Des milliers de logements furent mis en vente, faisant du même coup s'effondrer le marché immobilier.
A ce premier souci s'en ajouta un second. En effet, les crédits hypothécaires accordés étaient tellement importants que certains opérateurs bancaires les avaient transformés en titres et en obligations financières, qui se diluèrent dans le marché. A leur tour, ces titres que plus personne ne savait isoler avec précision partirent en déliquescence à cause de la crise immobilière.
Les banques et institutions financières qui avaient ces titres en portefeuille de manière importante connurent assez rapidement d'immenses difficultés : Bear Stearns, Northern Rock, Lehman Brothers, Merryl Linch...
Quelques géants de la finance tombèrent en faillite, d'autres durent être soutenus par d'énormes injections d'argent public (transformation de ces titres pollués en dette publique). Le cercle vicieux était amorcé. En effet, les banques ne se firent plus confiance et il en résulta un tarissement du marché interbancaire. Conséquence logique, le crédit aux entreprises et aux ménages se contracta et la crise financière devint crise économique.
Aujourd'hui, les banques centrales et les gouvernements tentent vaille que vaille de relancer la machine. Et les plus libéraux parmi les économistes sont redevenus keynésiens, appelant au redémarrage par une politique de grands travaux initiés par les pouvoirs publics. Des taux redevenus intéressants devant y contribuer.
Quelles sont les conséquences de tout ceci sur la vie de notre commune?
- Comme dit plus haut, la persistance de taux bas est plutôt une bonne nouvelle pour notre dette communale. Il y a effectivement lieu de profiter des conditions favorables pour entreprendre des travaux.
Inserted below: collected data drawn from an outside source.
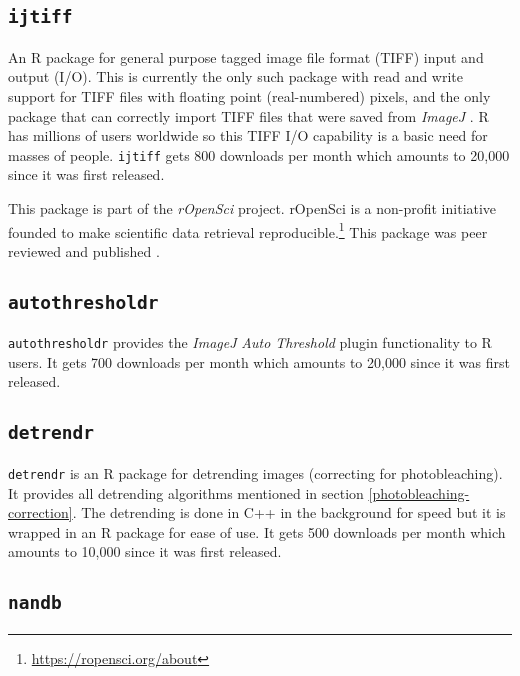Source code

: \documentclass[12pt,]{book}
\let\rmarkdownfootnote\footnote%
\def\footnote{\protect\rmarkdownfootnote}
\theoremstyle{definition}
\theoremstyle{definition}
\theoremstyle{definition}
\theoremstyle{remark}
\begin{document}
\subsection{\texorpdfstring{\texttt{ijtiff}}{ijtiff}}\label{ijtiff}

An R package for general purpose tagged image file format (TIFF) input
and output (I/O). This is currently the only such package with read and
write support for TIFF files with floating point (real-numbered) pixels,
and the only package that can correctly import TIFF files that were
saved from \emph{ImageJ} \citep{ImageJ}. R has millions of users
worldwide so this TIFF I/O capability is a basic need for masses of
people. \texttt{ijtiff} gets 800 downloads per month which amounts to
20,000 since it was first released.

This package is part of the \emph{rOpenSci} project. rOpenSci is a
non-profit initiative founded to make scientific data retrieval
reproducible.\footnote{\url{https://ropensci.org/about}} This package
was peer reviewed and published \citep{ijtiff}.

\subsection{\texorpdfstring{\texttt{autothresholdr}}{autothresholdr}}\label{autothresholdr}

\texttt{autothresholdr} provides the \emph{ImageJ} \citep{ImageJ}
\emph{Auto Threshold} plugin \citep{autothresholdr} functionality to R
users. It gets 700 downloads per month which amounts to 20,000 since it
was first released.

\subsection{\texorpdfstring{\texttt{detrendr}}{detrendr}}\label{detrendr}

\texttt{detrendr} is an R package for detrending images (correcting for
photobleaching). It provides all detrending algorithms mentioned in
section \ref{photobleaching-correction}. The detrending is done in C++
in the background for speed but it is wrapped in an R package for ease
of use. It gets 500 downloads per month which amounts to 10,000 since it
was first released.

\subsection{\texorpdfstring{\texttt{nandb}}{nandb}}\label{nandb}
\end{document}
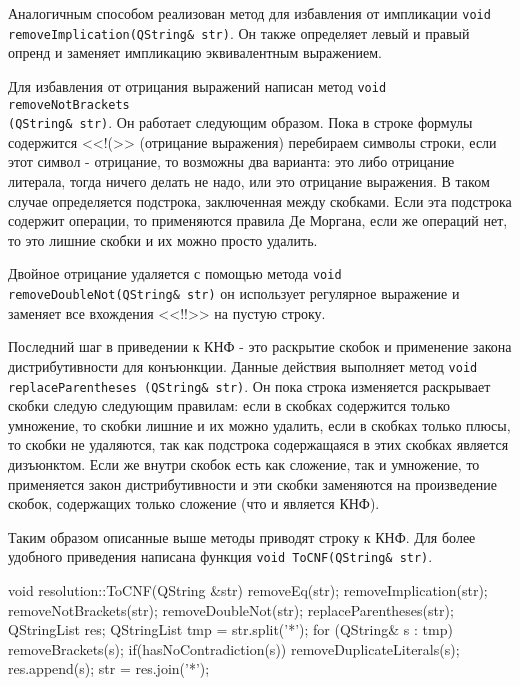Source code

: \documentclass[12pt, a4paper]{article}
\begin{document}
	 \par Аналогичным способом реализован метод для избавления от импликации \texttt{void \\ removeImplication(QString\& str)}. Он также определяет левый и правый опренд и заменяет импликацию эквивалентным выражением.
	 \par Для избавления от отрицания выражений написан метод \texttt{void removeNotBrackets \\(QString\& str)}. Он работает следующим образом. Пока в строке формулы содержится <<!(>> (отрицание выражения) перебираем символы строки, если этот символ - отрицание, то возможны два варианта: это либо отрицание литерала, тогда ничего делать не надо, или это отрицание выражения. В таком случае определяется подстрока, заключенная между скобками. Если эта подстрока содержит операции, то применяются правила Де Моргана, если же операций нет, то это лишние скобки и их можно просто удалить.
	 \par Двойное отрицание удаляется с помощью метода \texttt{void removeDoubleNot(QString\& str)} он использует регулярное выражение и заменяет все вхождения <<!!>> на пустую строку.
	 \par Последний шаг в приведении к КНФ - это раскрытие скобок и применение закона дистрибутивности для конъюнкции. Данные действия выполняет метод \texttt{void \\replaceParentheses (QString\& str)}. Он пока строка изменяется раскрывает скобки следую следующим правилам: если в скобках содержится только умножение, то скобки лишние и их можно удалить, если в скобках только плюсы, то скобки не удаляются, так как подстрока содержащаяся в этих скобках является дизъюнктом. Если же внутри скобок есть как сложение, так и умножение, то применяется закон дистрибутивности и эти скобки заменяются на произведение скобок, содержащих только сложение (что и является КНФ).
	 \par Таким образом описанные выше методы приводят строку к КНФ. Для более удобного приведения написана функция \texttt{void ToCNF(QString\& str)}. 
	 \begin{cppcode}[caption = Метод void ToCNF(QString\& str).]
	 	void resolution::ToCNF(QString &str)
	 	{
	 		removeEq(str);
	 		removeImplication(str);
	 		removeNotBrackets(str);
	 		removeDoubleNot(str);
	 		replaceParentheses(str);
	 		QStringList res;
	 		QStringList tmp = str.split('*');
	 		for (QString& s : tmp) {
	 			removeBrackets(s);
	 			if(hasNoContradiction(s)){
	 				removeDuplicateLiterals(s);
	 				res.append(s);
	 			}
	 		}
	 		str = res.join('*');
	 	}
	 \end{cppcode}
\end{document}
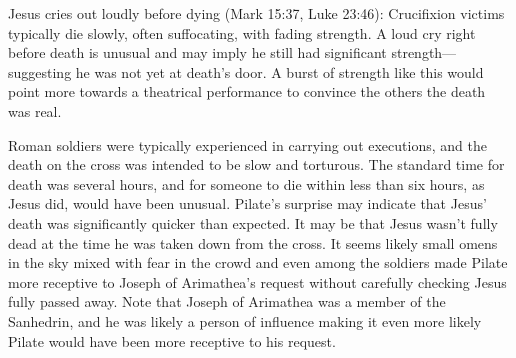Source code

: Jesus cries out loudly before dying (Mark 15:37, Luke 23:46): Crucifixion victims typically die slowly, often suffocating, with fading strength.
A loud cry right before death is unusual and may imply he still had significant strength---suggesting he was not yet at death's door.
A burst of strength like this would point more towards a theatrical performance to convince the others the death was real.

Roman soldiers were typically experienced in carrying out executions, and the death on the cross was intended to be slow and torturous.
The standard time for death was several hours, and for someone to die within less than six hours, as Jesus did, would have been unusual.
Pilate's surprise may indicate that Jesus' death was significantly quicker than expected.
It may be that Jesus wasn't fully dead at the time he was taken down from the cross.
It seems likely small omens in the sky mixed with fear in the crowd and even among the soldiers made Pilate more receptive to Joseph of Arimathea's request without carefully checking Jesus fully passed away.
Note that Joseph of Arimathea was a member of the Sanhedrin, and he was likely a person of influence making it even more likely Pilate would have been more receptive to his request.

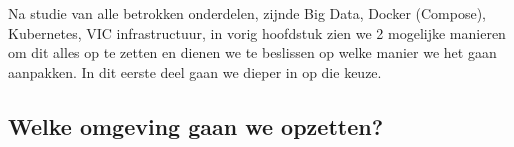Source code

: 
\chapter{}%
\label{ch:methodologie}


\lstset{
    language=yaml
    basicstyle=\ttfamily,
    columns=fullflexible,
    frame=single,
    breaklines=true
}

Na studie van alle betrokken onderdelen, zijnde Big Data, Docker (Compose), Kubernetes, VIC infrastructuur, in vorig hoofdstuk zien we 2 mogelijke manieren om dit alles op te zetten en dienen we te beslissen op welke manier we het gaan aanpakken. In dit eerste deel gaan we dieper in op die keuze.

\section{Welke omgeving gaan we opzetten?}

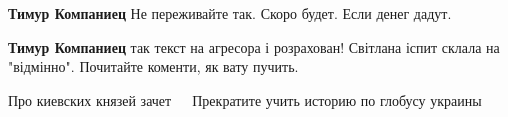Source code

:\begin{itemize}
\begin{itemize}
\textbf{Тимур Компаниец}
Не переживайте так. Скоро будет. Если денег дадут.

 
\textbf{Тимур Компаниец} так текст на агресора і розрахован! Світлана іспит склала на "відмінно". Почитайте коменти, як вату пучить.

 
Про киевских князей зачет 🤣🤣🤣 Прекратите учить историю по глобусу украины

\end{itemize}

\end{itemize}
Par contre, la crise a également touché les institutions financières à participation belge. Dont DEXIA (le successeur du défunt Crédit Communal) dont les communes sont actionnaires au travers du Holding Communal. Nos dividendes seront donc revus à la baisse, même si le gouvernement wallon a pris la décision de partiellement compenser les pertes.
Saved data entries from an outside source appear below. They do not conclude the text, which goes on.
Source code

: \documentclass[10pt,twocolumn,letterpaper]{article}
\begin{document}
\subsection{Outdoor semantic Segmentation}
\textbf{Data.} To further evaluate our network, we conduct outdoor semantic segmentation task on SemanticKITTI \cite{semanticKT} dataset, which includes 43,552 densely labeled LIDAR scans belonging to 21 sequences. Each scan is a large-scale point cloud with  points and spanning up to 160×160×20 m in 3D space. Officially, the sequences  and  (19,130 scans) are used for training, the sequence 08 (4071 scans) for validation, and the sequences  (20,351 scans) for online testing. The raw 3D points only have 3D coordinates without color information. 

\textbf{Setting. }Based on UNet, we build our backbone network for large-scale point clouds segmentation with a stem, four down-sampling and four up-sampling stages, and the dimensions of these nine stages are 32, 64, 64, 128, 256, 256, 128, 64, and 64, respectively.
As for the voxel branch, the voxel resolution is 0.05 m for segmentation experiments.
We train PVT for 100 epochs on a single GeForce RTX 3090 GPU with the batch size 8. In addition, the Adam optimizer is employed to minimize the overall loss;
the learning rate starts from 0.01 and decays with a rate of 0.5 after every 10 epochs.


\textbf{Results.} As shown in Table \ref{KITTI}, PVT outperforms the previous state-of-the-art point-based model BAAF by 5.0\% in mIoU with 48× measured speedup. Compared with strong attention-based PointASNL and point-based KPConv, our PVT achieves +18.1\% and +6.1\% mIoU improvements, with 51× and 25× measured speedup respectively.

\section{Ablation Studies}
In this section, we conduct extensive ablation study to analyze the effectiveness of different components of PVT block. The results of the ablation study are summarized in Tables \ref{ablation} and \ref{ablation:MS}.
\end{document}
- Des taux débiteurs bas signifient évidemment aussi des taux créditeurs aussi bas. Nos placements rapporteront donc moins.
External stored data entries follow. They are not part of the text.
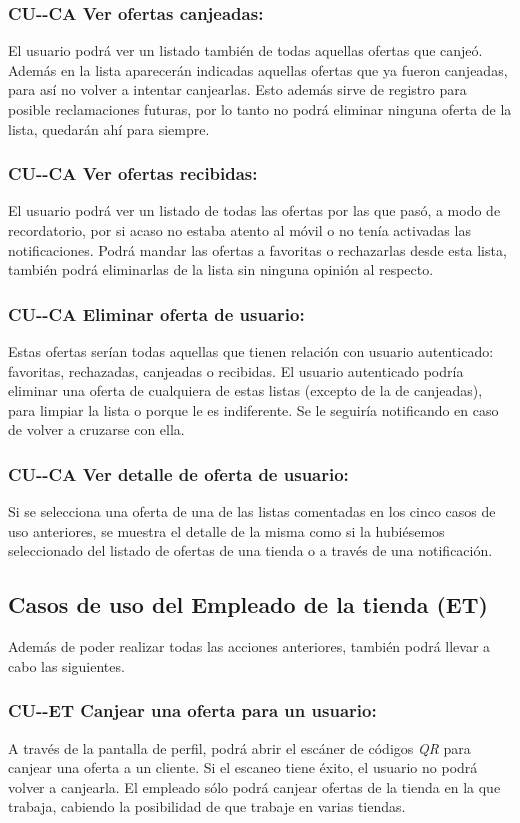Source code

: \subsubsection*{CU-\theUseCase-CA Ver ofertas canjeadas:} El usuario podrá ver un listado también de todas aquellas ofertas que canjeó. Además en la lista aparecerán indicadas aquellas ofertas que ya fueron canjeadas, para así no volver a intentar canjearlas. Esto además sirve de registro para posible reclamaciones futuras, por lo tanto no podrá eliminar ninguna oferta de la lista, quedarán ahí para siempre.
\subsubsection*{CU-\theUseCase-CA Ver ofertas recibidas:} El usuario podrá ver un listado de todas las ofertas por las que pasó, a modo de recordatorio, por si acaso no estaba atento al móvil o no tenía activadas las notificaciones. Podrá mandar las ofertas a favoritas o rechazarlas desde esta lista, también podrá eliminarlas de la lista sin ninguna opinión al respecto.
\subsubsection*{CU-\theUseCase-CA Eliminar oferta de usuario:} Estas ofertas serían todas aquellas que tienen relación con usuario autenticado: favoritas, rechazadas, canjeadas o recibidas. El usuario autenticado podría eliminar una oferta de cualquiera de estas listas (excepto de la de canjeadas), para limpiar la lista o porque le es indiferente. Se le seguiría notificando en caso de volver a cruzarse con ella.
\subsubsection*{CU-\theUseCase-CA Ver detalle de oferta de usuario:} Si se selecciona una oferta de una de las listas comentadas en los cinco casos de uso anteriores, se muestra el detalle de la misma como si la hubiésemos seleccionado del listado de ofertas de una tienda o a través de una notificación.
\subsection*{Casos de uso del  Empleado de la tienda (ET)}
Además de poder realizar todas las acciones anteriores, también podrá llevar a cabo las siguientes.
\subsubsection*{CU-\theUseCase-ET Canjear una oferta para un usuario:} A través de la pantalla de perfil, podrá abrir el escáner de códigos \textit{QR} para canjear una oferta a un cliente. Si el escaneo tiene éxito, el usuario no podrá volver a canjearla. El empleado sólo podrá canjear ofertas de la tienda en la que trabaja, cabiendo la posibilidad de que trabaje en varias tiendas.
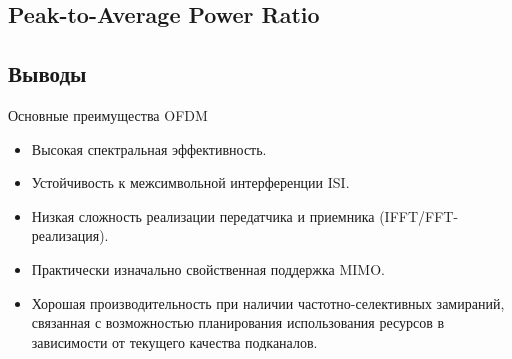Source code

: \documentclass{book}
\numberwithin{theorem}{chapter}
\numberwithin{statement}{chapter}
\numberwithin{lemma}{chapter}
\theoremstyle{definition}
\numberwithin{task}{chapter}
\theoremstyle{remark}
\numberwithin{example}{chapter}
\theoremstyle{definition}
\numberwithin{definition}{chapter}
\theoremstyle{remark}
\theoremstyle{remark}
\numberwithin{lyrics}{section}
\begin{document}
\subsection{Peak-to-Average Power Ratio}

\subsection{Выводы}
Основные преимущества OFDM
\begin{itemize}
\item Высокая спектральная эффективность.
\item Устойчивость к межсимвольной интерференции ISI.
\item Низкая сложность реализации передатчика и приемника (IFFT/FFT-реализация).
\item Практически изначально свойственная поддержка MIMO.
\item Хорошая производительность при наличии частотно-селективных замираний, связанная с возможностью планирования использования ресурсов в зависимости от текущего качества подканалов.
\end{itemize}
\end{document}
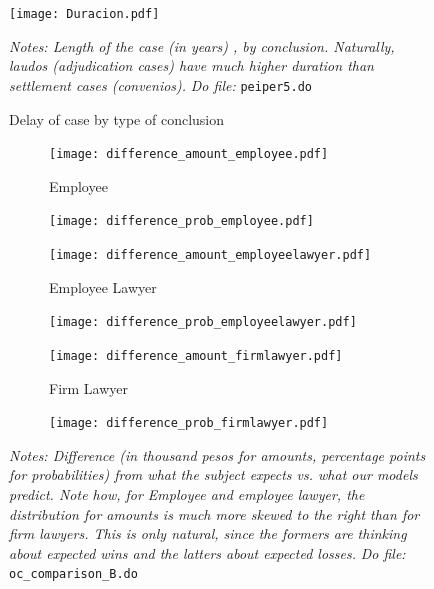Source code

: \documentclass[11pt]{article}
\begin{document}
  
\begin{figure}[H]
    \caption{Delay of case by type of conclusion}
    \label{DurationFig}
    \begin{center}
        \texttt{[image: Duracion.pdf]}
        \end{center}
    {\footnotesize \textit{Notes: Length of the case (in years) , by conclusion. Naturally, laudos (adjudication cases) have much higher duration than settlement cases (convenios).}}
    {\footnotesize \textit{Do file: } \texttt{peiper5.do}}
\end{figure}



\begin{figure}[H]
    \caption{Difference in what actor says and calculator predicts in amount and probability.}
    \label{Figure_overconfidence_exp}
    \begin{center}
    \begin{subfigure}{0.49\textwidth}
        \caption{Employee}
        \centering
        \texttt{[image: difference\_amount\_employee.pdf]}
    \end{subfigure}
     \begin{subfigure}{0.49\textwidth}
        \centering
        \texttt{[image: difference\_prob\_employee.pdf]}
    \end{subfigure}
    \begin{subfigure}{0.49\textwidth}
        \caption{Employee Lawyer}
        \centering
        \texttt{[image: difference\_amount\_employeelawyer.pdf]}
        \end{subfigure}
          \begin{subfigure}{0.49\textwidth}
        \centering
        \texttt{[image: difference\_prob\_employeelawyer.pdf]}
    \end{subfigure}
        \begin{subfigure}{0.49\textwidth}
            \caption{Firm Lawyer}
            \centering
            \texttt{[image: difference\_amount\_firmlawyer.pdf]}
    \end{subfigure}
    \begin{subfigure}{0.49\textwidth}
            \centering
            \texttt{[image: difference\_prob\_firmlawyer.pdf]}
        \end{subfigure}
    \end{center}
     \footnotesize \textit{Notes: Difference (in thousand pesos for amounts, percentage points for probabilities) from what the subject expects vs. what our models predict. Note how, for Employee and employee lawyer, the distribution for amounts is much more skewed to the right than for firm lawyers. This is only natural, since the formers are thinking about expected wins and the latters about expected losses.} 
      \footnotesize{ \textit{Do file: }  \texttt{oc\_comparison\_B.do}}
\end{figure}
\end{document}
- Si le chômage s'installe, nos rentrées fiscales (surtout celles liées à l'IPP, Impôt des personnes physiques -) baisseront, même si cela se marquera dans les comptes avec quelques années de décalage.
- Si la crise perdure, la pauvreté s'installera. Les dépenses sociales vont croître, notamment l'intervention communale dans le budget de notre CPAS.
Un principe essentiel en économie est que tout phénomène, toute décision entraîne des répercussions en chaîne. Ce sont donc tous les acteurs qui sont touchés par cette crise, en ce compris les administrations publiques. C'est pourquoi le Collège a proposé au Conseil communal le vote d'un Plan pour l'Emploi et la Formation. Parce que nous estimons de notre devoir et de l'intérêt de tous d'apporter, en complémentarité avec les autres niveaux de pouvoir, notre modeste contribution à la lutte pour l'emploi qui s'annonce difficile.